• _Exercise instructions_: Give back all of the data exactly, with every picture omitted.
——————
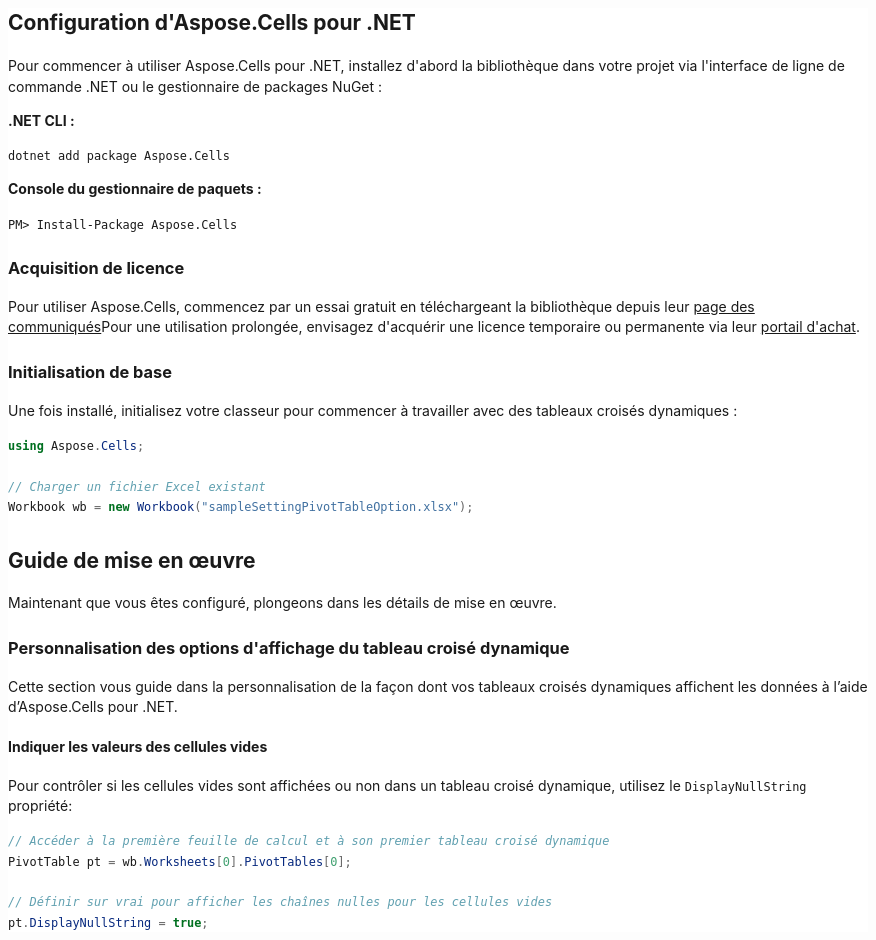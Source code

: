 ## Configuration d'Aspose.Cells pour .NET

Pour commencer à utiliser Aspose.Cells pour .NET, installez d'abord la bibliothèque dans votre projet via l'interface de ligne de commande .NET ou le gestionnaire de packages NuGet :

**.NET CLI :**
```bash
dotnet add package Aspose.Cells
```

**Console du gestionnaire de paquets :**
```plaintext
PM> Install-Package Aspose.Cells
```

### Acquisition de licence

Pour utiliser Aspose.Cells, commencez par un essai gratuit en téléchargeant la bibliothèque depuis leur [page des communiqués](https://releases.aspose.com/cells/net/)Pour une utilisation prolongée, envisagez d'acquérir une licence temporaire ou permanente via leur [portail d'achat](https://purchase.aspose.com/buy).

### Initialisation de base

Une fois installé, initialisez votre classeur pour commencer à travailler avec des tableaux croisés dynamiques :
```csharp
using Aspose.Cells;

// Charger un fichier Excel existant
Workbook wb = new Workbook("sampleSettingPivotTableOption.xlsx");
```

## Guide de mise en œuvre

Maintenant que vous êtes configuré, plongeons dans les détails de mise en œuvre.

### Personnalisation des options d'affichage du tableau croisé dynamique

Cette section vous guide dans la personnalisation de la façon dont vos tableaux croisés dynamiques affichent les données à l’aide d’Aspose.Cells pour .NET.

#### Indiquer les valeurs des cellules vides

Pour contrôler si les cellules vides sont affichées ou non dans un tableau croisé dynamique, utilisez le `DisplayNullString` propriété:
```csharp
// Accéder à la première feuille de calcul et à son premier tableau croisé dynamique
PivotTable pt = wb.Worksheets[0].PivotTables[0];

// Définir sur vrai pour afficher les chaînes nulles pour les cellules vides
pt.DisplayNullString = true;
```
——————
• _Exercise solution_:
Source code

: ## Configuration d'Aspose.Cells pour .NET

Pour commencer à utiliser Aspose.Cells pour .NET, installez d'abord la bibliothèque dans votre projet via l'interface de ligne de commande .NET ou le gestionnaire de packages NuGet :

**.NET CLI :**
```bash
dotnet add package Aspose.Cells
```

**Console du gestionnaire de paquets :**
```plaintext
PM> Install-Package Aspose.Cells
```

### Acquisition de licence

Pour utiliser Aspose.Cells, commencez par un essai gratuit en téléchargeant la bibliothèque depuis leur [page des communiqués](https://releases.aspose.com/cells/net/)Pour une utilisation prolongée, envisagez d'acquérir une licence temporaire ou permanente via leur [portail d'achat](https://purchase.aspose.com/buy).

### Initialisation de base

Une fois installé, initialisez votre classeur pour commencer à travailler avec des tableaux croisés dynamiques :
```csharp
using Aspose.Cells;

// Charger un fichier Excel existant
Workbook wb = new Workbook("sampleSettingPivotTableOption.xlsx");
```

## Guide de mise en œuvre

Maintenant que vous êtes configuré, plongeons dans les détails de mise en œuvre.

### Personnalisation des options d'affichage du tableau croisé dynamique

Cette section vous guide dans la personnalisation de la façon dont vos tableaux croisés dynamiques affichent les données à l’aide d’Aspose.Cells pour .NET.

#### Indiquer les valeurs des cellules vides

Pour contrôler si les cellules vides sont affichées ou non dans un tableau croisé dynamique, utilisez le `DisplayNullString` propriété:
```csharp
// Accéder à la première feuille de calcul et à son premier tableau croisé dynamique
PivotTable pt = wb.Worksheets[0].PivotTables[0];

// Définir sur vrai pour afficher les chaînes nulles pour les cellules vides
pt.DisplayNullString = true;
```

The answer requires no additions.